N-bomb -- propaganda fallout for the Soviets?
Ronald Reagan's go-ahead for the neutron bomb -- Soviet howls of protest notwithstanding -- has a silver lining for the kremlin. First of all, the decision is a windfall for Soviet propagandists -- a gift-wrapped lever for their bid to encourage West European uneasiness over Mr. Reagan.
Much more importantly, the neutron bomb move could help Moscow solve a basic policy problem: What (besides angry Pravda commentaries and a seemingly endless string of "peace initiatives") to hurl back at this "anti- Soviet" US President.

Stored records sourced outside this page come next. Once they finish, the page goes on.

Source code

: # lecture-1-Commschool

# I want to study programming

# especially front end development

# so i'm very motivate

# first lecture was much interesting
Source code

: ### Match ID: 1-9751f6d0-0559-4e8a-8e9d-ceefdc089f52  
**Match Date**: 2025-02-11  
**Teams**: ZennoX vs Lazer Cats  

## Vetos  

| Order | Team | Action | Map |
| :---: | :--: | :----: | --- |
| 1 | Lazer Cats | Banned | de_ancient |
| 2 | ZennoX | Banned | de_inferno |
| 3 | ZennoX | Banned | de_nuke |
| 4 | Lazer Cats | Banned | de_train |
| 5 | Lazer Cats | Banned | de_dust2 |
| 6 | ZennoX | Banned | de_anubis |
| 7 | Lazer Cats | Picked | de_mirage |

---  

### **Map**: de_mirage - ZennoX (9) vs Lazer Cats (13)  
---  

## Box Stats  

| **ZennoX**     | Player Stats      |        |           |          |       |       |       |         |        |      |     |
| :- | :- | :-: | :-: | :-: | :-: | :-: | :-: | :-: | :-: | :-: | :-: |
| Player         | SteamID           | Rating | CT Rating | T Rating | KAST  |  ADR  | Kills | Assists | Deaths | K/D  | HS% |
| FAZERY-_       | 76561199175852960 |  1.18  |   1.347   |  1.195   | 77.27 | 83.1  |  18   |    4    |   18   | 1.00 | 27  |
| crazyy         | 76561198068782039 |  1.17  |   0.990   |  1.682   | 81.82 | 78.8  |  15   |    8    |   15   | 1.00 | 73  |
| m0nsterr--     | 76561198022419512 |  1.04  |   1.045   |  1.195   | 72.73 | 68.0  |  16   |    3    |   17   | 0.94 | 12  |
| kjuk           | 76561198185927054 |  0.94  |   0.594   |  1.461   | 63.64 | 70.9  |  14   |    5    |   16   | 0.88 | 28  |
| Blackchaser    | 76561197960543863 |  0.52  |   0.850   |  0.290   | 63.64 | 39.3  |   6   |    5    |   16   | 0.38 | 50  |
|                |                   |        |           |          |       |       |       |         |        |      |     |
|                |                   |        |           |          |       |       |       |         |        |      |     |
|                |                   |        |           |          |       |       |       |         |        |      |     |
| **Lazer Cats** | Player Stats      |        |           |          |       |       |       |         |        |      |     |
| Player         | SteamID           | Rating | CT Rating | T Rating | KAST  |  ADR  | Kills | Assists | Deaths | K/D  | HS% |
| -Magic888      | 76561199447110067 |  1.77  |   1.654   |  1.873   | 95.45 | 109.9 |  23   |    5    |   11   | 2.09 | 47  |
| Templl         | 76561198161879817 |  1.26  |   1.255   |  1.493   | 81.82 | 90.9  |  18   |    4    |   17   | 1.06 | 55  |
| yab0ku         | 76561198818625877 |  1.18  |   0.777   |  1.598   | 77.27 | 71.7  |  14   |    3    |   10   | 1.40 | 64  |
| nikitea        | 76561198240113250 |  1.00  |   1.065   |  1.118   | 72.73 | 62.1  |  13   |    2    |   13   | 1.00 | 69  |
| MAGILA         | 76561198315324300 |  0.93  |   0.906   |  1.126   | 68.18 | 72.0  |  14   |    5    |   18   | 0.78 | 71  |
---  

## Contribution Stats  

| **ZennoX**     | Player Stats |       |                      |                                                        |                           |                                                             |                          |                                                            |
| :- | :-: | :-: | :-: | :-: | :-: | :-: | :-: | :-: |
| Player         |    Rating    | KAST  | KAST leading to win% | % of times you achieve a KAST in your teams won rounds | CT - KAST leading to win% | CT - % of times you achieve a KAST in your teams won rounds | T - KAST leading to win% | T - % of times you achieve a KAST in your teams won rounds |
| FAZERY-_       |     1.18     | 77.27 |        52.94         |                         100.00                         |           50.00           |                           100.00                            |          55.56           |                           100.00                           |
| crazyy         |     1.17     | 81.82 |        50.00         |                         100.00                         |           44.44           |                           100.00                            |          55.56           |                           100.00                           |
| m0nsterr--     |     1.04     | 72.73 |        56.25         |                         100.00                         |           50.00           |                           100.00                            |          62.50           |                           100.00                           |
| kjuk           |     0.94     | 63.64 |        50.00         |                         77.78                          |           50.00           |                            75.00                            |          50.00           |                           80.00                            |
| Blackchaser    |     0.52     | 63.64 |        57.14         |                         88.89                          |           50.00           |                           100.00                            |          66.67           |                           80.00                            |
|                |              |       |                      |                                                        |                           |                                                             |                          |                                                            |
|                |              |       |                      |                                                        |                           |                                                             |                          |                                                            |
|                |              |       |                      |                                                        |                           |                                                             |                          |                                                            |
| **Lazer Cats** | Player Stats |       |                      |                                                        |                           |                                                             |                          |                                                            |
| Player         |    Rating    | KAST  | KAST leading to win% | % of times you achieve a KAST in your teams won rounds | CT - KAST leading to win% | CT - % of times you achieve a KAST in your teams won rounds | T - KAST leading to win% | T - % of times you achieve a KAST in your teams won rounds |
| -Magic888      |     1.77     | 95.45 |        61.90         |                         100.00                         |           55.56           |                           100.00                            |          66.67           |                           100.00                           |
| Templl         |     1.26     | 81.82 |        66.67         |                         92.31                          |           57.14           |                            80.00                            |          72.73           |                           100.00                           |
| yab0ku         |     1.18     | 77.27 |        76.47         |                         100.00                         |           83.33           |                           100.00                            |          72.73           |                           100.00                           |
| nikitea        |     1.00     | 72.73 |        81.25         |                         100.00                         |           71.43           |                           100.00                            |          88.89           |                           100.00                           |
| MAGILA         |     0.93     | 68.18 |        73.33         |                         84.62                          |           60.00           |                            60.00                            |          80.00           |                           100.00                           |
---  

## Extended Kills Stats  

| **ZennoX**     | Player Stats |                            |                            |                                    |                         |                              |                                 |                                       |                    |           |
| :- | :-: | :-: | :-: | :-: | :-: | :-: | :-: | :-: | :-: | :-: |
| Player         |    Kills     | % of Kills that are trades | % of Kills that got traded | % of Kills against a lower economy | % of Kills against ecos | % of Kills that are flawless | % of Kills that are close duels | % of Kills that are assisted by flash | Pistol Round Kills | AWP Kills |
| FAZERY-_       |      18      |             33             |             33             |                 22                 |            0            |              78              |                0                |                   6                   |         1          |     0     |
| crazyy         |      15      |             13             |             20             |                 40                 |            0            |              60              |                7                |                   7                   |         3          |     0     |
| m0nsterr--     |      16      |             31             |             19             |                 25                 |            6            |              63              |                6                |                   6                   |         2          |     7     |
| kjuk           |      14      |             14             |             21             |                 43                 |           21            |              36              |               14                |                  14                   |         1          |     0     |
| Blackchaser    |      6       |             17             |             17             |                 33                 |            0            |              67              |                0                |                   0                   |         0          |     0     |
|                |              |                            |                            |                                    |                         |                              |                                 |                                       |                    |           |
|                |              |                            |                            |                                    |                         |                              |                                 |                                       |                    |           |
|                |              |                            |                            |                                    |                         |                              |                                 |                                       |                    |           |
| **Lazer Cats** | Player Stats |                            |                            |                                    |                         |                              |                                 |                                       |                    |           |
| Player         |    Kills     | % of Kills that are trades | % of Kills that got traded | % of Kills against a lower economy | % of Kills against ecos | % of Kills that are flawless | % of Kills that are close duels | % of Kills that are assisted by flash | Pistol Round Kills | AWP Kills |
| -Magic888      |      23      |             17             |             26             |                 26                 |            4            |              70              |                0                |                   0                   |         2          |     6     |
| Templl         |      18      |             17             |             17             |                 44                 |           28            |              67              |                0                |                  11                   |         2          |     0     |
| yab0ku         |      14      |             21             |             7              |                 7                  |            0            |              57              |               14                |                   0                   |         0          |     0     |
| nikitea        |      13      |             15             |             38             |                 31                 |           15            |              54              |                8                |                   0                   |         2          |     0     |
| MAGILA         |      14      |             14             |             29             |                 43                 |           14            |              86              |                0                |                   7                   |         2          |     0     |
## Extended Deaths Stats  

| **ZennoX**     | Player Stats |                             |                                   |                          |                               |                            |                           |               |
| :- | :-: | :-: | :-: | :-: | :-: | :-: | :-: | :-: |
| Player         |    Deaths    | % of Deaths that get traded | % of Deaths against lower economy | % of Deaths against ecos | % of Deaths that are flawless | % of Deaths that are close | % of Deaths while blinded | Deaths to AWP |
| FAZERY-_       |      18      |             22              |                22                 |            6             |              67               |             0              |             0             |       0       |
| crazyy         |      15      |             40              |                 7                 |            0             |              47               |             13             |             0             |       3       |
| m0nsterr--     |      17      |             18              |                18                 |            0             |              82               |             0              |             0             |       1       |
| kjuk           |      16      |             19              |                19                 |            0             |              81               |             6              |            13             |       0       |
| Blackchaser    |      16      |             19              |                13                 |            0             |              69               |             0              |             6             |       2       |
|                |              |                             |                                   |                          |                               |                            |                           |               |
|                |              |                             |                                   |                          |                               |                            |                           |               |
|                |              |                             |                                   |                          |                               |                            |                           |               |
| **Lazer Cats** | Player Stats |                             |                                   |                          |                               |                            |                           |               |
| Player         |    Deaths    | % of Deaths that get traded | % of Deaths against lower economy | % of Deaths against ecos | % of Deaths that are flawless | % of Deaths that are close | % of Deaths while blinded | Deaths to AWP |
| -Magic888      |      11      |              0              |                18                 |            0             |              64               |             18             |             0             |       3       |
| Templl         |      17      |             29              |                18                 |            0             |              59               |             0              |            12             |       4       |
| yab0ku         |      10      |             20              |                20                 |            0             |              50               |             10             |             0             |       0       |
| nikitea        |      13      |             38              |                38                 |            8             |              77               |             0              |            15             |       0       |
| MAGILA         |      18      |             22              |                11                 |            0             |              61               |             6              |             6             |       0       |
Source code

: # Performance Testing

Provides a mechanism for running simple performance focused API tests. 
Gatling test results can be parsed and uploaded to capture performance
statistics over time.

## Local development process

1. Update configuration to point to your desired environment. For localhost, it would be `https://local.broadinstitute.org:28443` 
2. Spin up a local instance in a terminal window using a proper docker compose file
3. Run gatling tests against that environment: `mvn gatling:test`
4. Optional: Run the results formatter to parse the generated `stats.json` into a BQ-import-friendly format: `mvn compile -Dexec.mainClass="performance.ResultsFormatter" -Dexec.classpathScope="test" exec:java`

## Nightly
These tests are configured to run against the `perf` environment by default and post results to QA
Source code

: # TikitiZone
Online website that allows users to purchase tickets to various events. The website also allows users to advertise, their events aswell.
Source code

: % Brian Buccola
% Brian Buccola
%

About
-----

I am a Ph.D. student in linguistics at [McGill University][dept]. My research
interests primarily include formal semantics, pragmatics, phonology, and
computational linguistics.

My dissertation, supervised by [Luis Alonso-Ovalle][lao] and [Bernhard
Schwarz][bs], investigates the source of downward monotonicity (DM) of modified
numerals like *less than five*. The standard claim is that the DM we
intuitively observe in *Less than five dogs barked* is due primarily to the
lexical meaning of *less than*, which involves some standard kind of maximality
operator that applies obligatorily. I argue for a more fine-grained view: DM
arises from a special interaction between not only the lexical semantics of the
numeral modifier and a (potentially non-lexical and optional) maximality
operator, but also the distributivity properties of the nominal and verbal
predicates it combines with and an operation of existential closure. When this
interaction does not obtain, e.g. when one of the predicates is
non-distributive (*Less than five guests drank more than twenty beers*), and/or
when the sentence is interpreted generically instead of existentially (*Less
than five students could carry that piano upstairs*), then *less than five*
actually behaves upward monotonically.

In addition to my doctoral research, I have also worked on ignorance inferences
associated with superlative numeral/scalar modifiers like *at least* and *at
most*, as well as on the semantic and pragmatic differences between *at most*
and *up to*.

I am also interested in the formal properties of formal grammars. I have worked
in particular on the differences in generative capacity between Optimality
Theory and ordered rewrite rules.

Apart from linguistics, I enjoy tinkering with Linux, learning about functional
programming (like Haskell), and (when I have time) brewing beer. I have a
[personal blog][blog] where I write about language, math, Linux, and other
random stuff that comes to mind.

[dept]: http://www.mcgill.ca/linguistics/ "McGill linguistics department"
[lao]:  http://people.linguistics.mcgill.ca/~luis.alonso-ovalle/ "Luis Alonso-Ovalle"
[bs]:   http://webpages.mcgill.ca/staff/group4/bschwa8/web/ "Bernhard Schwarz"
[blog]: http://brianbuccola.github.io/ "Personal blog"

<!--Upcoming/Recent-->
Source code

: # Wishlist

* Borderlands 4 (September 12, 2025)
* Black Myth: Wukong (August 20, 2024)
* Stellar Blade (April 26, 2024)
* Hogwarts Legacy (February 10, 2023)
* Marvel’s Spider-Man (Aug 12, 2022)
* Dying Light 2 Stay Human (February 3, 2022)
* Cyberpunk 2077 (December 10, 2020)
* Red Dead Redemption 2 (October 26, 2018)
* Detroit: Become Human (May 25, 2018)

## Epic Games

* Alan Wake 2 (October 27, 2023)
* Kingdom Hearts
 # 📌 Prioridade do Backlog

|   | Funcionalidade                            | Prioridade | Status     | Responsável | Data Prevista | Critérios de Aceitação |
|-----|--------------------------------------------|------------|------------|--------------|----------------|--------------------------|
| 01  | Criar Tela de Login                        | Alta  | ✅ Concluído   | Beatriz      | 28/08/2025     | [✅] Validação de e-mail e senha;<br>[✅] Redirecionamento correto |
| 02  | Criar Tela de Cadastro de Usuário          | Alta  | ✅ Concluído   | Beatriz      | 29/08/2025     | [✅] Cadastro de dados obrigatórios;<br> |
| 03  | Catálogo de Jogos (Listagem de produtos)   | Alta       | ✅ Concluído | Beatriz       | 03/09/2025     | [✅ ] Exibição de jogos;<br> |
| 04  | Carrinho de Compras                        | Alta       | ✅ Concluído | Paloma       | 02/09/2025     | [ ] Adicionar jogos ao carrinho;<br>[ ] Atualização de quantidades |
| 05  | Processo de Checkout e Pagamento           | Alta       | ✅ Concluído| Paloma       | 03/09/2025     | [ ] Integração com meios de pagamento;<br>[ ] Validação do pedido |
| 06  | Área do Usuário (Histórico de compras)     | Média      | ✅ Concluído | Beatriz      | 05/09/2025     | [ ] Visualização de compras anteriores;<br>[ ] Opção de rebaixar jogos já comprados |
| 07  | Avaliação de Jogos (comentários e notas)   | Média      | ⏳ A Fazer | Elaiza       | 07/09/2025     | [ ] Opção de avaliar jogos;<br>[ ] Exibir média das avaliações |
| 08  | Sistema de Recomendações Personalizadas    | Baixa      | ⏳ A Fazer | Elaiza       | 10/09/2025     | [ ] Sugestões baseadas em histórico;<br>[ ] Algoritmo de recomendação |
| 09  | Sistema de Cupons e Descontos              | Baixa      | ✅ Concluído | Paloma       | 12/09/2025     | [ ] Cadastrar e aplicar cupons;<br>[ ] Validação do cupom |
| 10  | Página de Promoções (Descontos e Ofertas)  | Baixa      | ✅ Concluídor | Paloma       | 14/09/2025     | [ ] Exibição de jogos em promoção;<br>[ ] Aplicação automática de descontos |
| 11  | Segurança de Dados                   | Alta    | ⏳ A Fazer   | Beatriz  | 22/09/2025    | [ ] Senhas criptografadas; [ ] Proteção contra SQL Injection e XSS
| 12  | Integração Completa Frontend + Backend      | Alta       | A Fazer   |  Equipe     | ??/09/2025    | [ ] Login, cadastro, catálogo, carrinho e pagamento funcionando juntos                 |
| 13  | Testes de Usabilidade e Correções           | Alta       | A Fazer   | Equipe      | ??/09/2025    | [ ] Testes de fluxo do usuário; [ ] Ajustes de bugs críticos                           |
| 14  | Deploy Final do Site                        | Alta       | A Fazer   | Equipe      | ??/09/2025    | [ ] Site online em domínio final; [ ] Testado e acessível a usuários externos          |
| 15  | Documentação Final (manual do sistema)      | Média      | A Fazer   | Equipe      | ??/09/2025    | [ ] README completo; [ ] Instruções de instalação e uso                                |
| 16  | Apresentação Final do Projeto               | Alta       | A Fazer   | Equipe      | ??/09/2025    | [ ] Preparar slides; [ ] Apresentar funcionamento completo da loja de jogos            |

Initial Soviet coverage of the US neutron bomb decision, including a commentary carried by Pravda Aug. 10, hinted at one possible answer: The Kremlin could produce neutron weapons of its own. The implied message would be clear: "We can answer you, Mr. Reagan, in more than words."
Whether the Soviets follow through on this hint (President Leonid Brezhnev said back in 1977 he would match any US move to produce neutron weapons) may afford the most important practical test to date of Kremlin strategy toward the Reagan administration.
Mr. Brezhnev was quoted as telling a group of visiting US senators here in 1978 that Moscow had already tested a neutron weapon -- a statement echoed by the French defense minister Aug. 10 after the US decision on the warhead -- but had "never started production."
Even before the US decision, there seemed signs of uncertainty here over just how to handle Mr. Reagan -- whether to "wait him out" in hopes of gradually improved relations, or to adopt a gradually more muscular approach.
So far, the choice has been to wait, presumably with an eye toward planned talks in September with US Secretary of State Alexander M. Haig Jr. and resumed discussions on missile forces in Europe shortly thereafter.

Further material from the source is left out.